= WHAT NEEDS TO BE DONE =
Look for the string "ensure" in the data below, and copy each line that holds it.

= RECORD EXTRACTS =
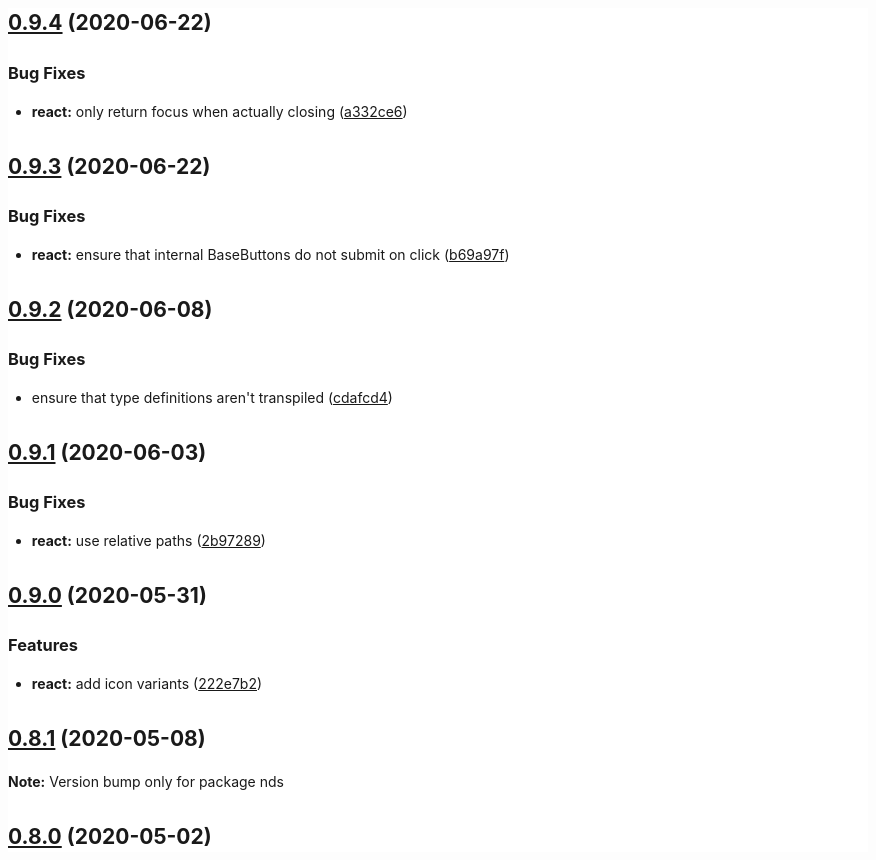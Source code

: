 ## [0.9.4](https://github.com/wwnorton/design-system/compare/v0.9.3...v0.9.4) (2020-06-22)

### Bug Fixes

- **react:** only return focus when actually closing ([a332ce6](https://github.com/wwnorton/design-system/commit/a332ce6874b97ef4082e342466e6cb02c25416c3))

## [0.9.3](https://github.com/wwnorton/design-system/compare/v0.9.2...v0.9.3) (2020-06-22)

### Bug Fixes

- **react:** ensure that internal BaseButtons do not submit on click ([b69a97f](https://github.com/wwnorton/design-system/commit/b69a97f112d016b8ab95fbe841ea4de95efd2dc7))

## [0.9.2](https://github.com/wwnorton/design-system/compare/v0.9.1...v0.9.2) (2020-06-08)

### Bug Fixes

- ensure that type definitions aren't transpiled ([cdafcd4](https://github.com/wwnorton/design-system/commit/cdafcd4af2ee04580ec33576b35ac23fe969fd4d))

## [0.9.1](https://github.com/wwnorton/design-system/compare/v0.9.0...v0.9.1) (2020-06-03)

### Bug Fixes

- **react:** use relative paths ([2b97289](https://github.com/wwnorton/design-system/commit/2b97289989edecd2ba2eb58926eeebdff3d00cd5))

## [0.9.0](https://github.com/wwnorton/design-system/compare/v0.8.1...v0.9.0) (2020-05-31)

### Features

- **react:** add icon variants ([222e7b2](https://github.com/wwnorton/design-system/commit/222e7b20411e09edf10dd3dc909b7b5bb56e1cb0))

## [0.8.1](https://github.com/wwnorton/design-system/compare/v0.8.0...v0.8.1) (2020-05-08)

**Note:** Version bump only for package nds

## [0.8.0](https://github.com/wwnorton/design-system/compare/v0.7.0...v0.8.0) (2020-05-02)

= EXERCISE RESULT =
- **react:** ensure that internal BaseButtons do not submit on click ([b69a97f](https://github.com/wwnorton/design-system/commit/b69a97f112d016b8ab95fbe841ea4de95efd2dc7))
- ensure that type definitions aren't transpiled ([cdafcd4](https://github.com/wwnorton/design-system/commit/cdafcd4af2ee04580ec33576b35ac23fe969fd4d))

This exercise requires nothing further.